The Southeast Asian country is among a growing number of countries that are looking to position themselves as global manufacturing hubs for the industry and currently Malaysia accounts for 13% of global testing and packaging. To date it has attracted multibillion-dollar investments from the likes of Intel and Infineon.
Last year Infineon unveiled plans to invest $5.4bn to expand its power chip plant in Malaysia, while back in 2021 Intel announced it would build a $7nn advanced chip packaging plant in the country.
According to Anwar the proposed investment would be used to support integrated circuit design, advanced packaging and manufacturing equipment for semiconductor chips.
Malaysia is also looking to establish 10 local companies in design and advanced packaging for semiconductor chips, with revenues of between $210mn and $1bn.

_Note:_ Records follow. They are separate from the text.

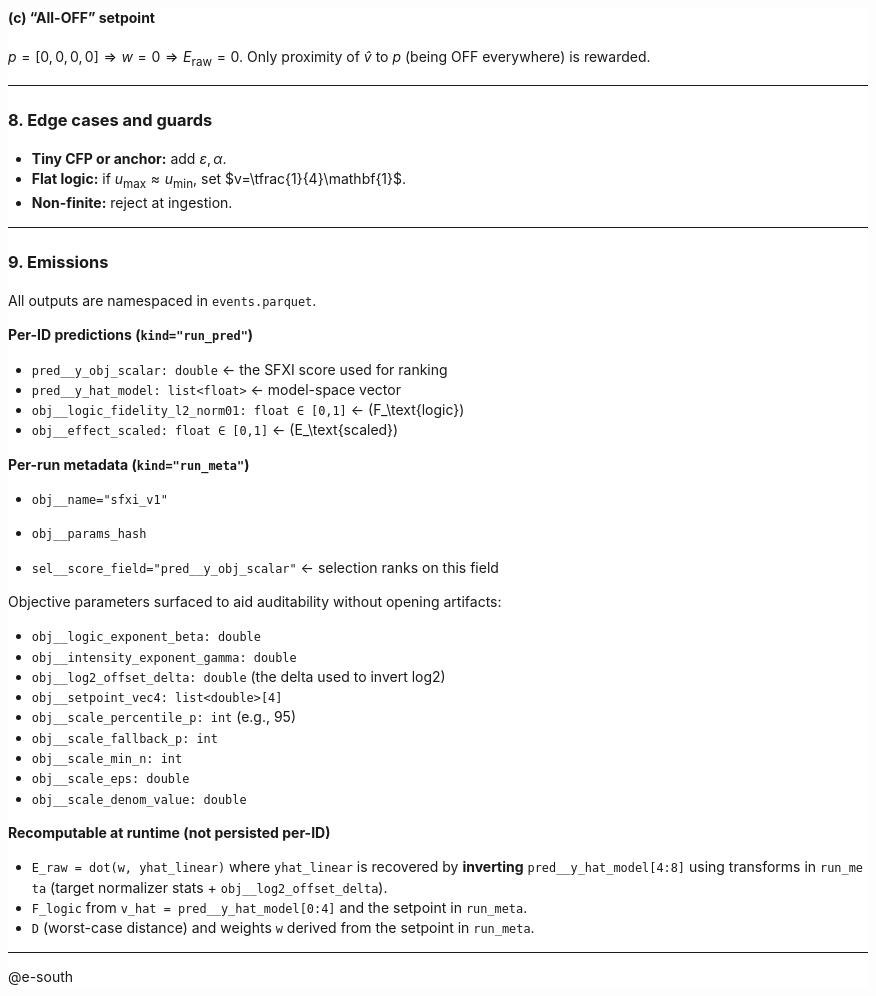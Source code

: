 #### (c) “All-OFF” setpoint

$p=[0,0,0,0]\Rightarrow w=0\Rightarrow E_{\text{raw}}=0$.
Only proximity of $\widehat{v}$ to $p$ (being OFF everywhere) is rewarded.

---

### 8. Edge cases and guards

* **Tiny CFP or anchor:** add $\varepsilon,\alpha$.
* **Flat logic:** if $u_{\max}\approx u_{\min}$, set $v=\tfrac{1}{4}\mathbf{1}$.
* **Non-finite:** reject at ingestion.

---

### 9. Emissions

All outputs are namespaced in `events.parquet`.

**Per-ID predictions (`kind="run_pred"`)**

- `pred__y_obj_scalar: double`                    ← the SFXI score used for ranking
- `pred__y_hat_model: list<float>`                ← model-space vector
- `obj__logic_fidelity_l2_norm01: float ∈ [0,1]`  ← \(F_\text{logic}\)
- `obj__effect_scaled: float ∈ [0,1]`             ← \(E_\text{scaled}\)

**Per-run metadata (`kind="run_meta"`)**

- `obj__name="sfxi_v1"`
* `obj__params_hash`
- `sel__score_field="pred__y_obj_scalar"`  ← selection ranks on this field

Objective parameters surfaced to aid auditability without opening artifacts:

  - `obj__logic_exponent_beta: double`
  - `obj__intensity_exponent_gamma: double`
  - `obj__log2_offset_delta: double` (the delta used to invert log2)
  - `obj__setpoint_vec4: list<double>[4]`
  - `obj__scale_percentile_p: int` (e.g., 95)
  - `obj__scale_fallback_p: int`
  - `obj__scale_min_n: int`
  - `obj__scale_eps: double`
  - `obj__scale_denom_value: double`


**Recomputable at runtime (not persisted per-ID)**

- `E_raw = dot(w, yhat_linear)` where `yhat_linear` is recovered by **inverting** `pred__y_hat_model[4:8]` using transforms in `run_meta` (target normalizer stats + `obj__log2_offset_delta`).
- `F_logic` from `v_hat = pred__y_hat_model[0:4]` and the setpoint in `run_meta`.
- `D` (worst-case distance) and weights `w` derived from the setpoint in `run_meta`.

---

@e-south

Anwar said that the government would be allocating $5.3bn in fiscal support to meet these targets, although he did not specify a specific timeline as to when those targets would be met.
Malaysia is also planning to build Southeast Asia's largest integrated circuit design park and is looking to offer incentives such as tax breaks and subsidies to attract global tech companies and investors as it looks to move beyond backend chip assembly and testing and into high-value, front-end design work.
Chinese companies are already looking at the country as a suitable location of their assembling needs with Xfusion, formerly part of Huawei, partnering with Malaysia's NationGate to manufacture GPU servers.
Another Chinese company, StarFive, is building a design centre in Malaysia's Penang state, while chip packaging and testing firm TongFu Microelectronics is set to expand its Malaysia facility.